-- Material for this exercise follows --

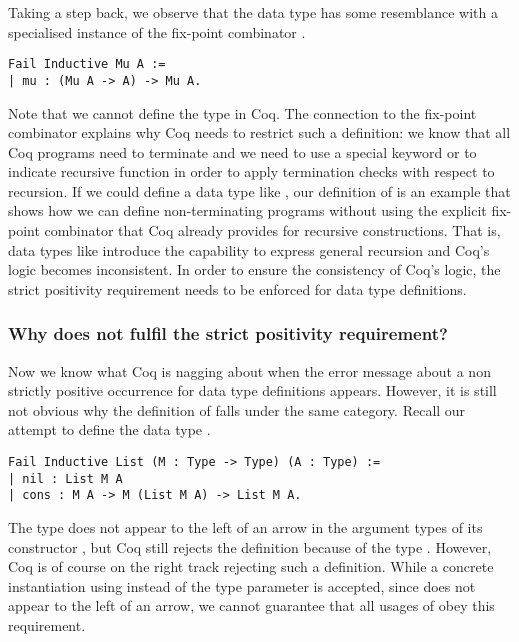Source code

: Taking a step back, we observe that the data type  has some resemblance with a specialised instance
of the fix-point combinator .

\begin{verbatim}
Fail Inductive Mu A :=
| mu : (Mu A -> A) -> Mu A.
\end{verbatim}

Note that we cannot define the type  in Coq.
The connection to the fix-point combinator explains why Coq needs to restrict such a definition: we know that all Coq programs need to terminate and we need to use a special keyword  or  to indicate recursive function in order to apply termination checks with respect to recursion.
If we could define a data type like , our definition of  is an example that shows how we can define non-terminating programs without using the explicit fix-point combinator that Coq already provides for recursive constructions.
That is, data types like  introduce the capability to express general recursion and Coq's logic becomes inconsistent.
In order to ensure the consistency of Coq's logic, the strict positivity requirement needs to be enforced for data type definitions.

\subsubsection{Why does  not fulfil the strict positivity requirement?}

Now we know what Coq is nagging about when the error message about a non strictly positive occurrence for data type definitions appears.
However, it is still not obvious why the definition of  falls under the same category.
Recall our attempt to define the data type .

\begin{verbatim}
Fail Inductive List (M : Type -> Type) (A : Type) :=
| nil : List M A
| cons : M A -> M (List M A) -> List M A.
\end{verbatim}

The type  does not appear to the left of an arrow in the argument types of its constructor , but Coq still rejects the definition because of the type .
However, Coq is of course on the right track rejecting such a definition.
While a concrete instantiation using  instead of the type parameter  is accepted, since  does not appear to the left of an arrow, we cannot guarantee that all usages of  obey this requirement.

-- Material for this exercise concluded --

# [Exercise objective]
Nothing but a number, please, for how many lines of the data hold "types".

# [Solution]
2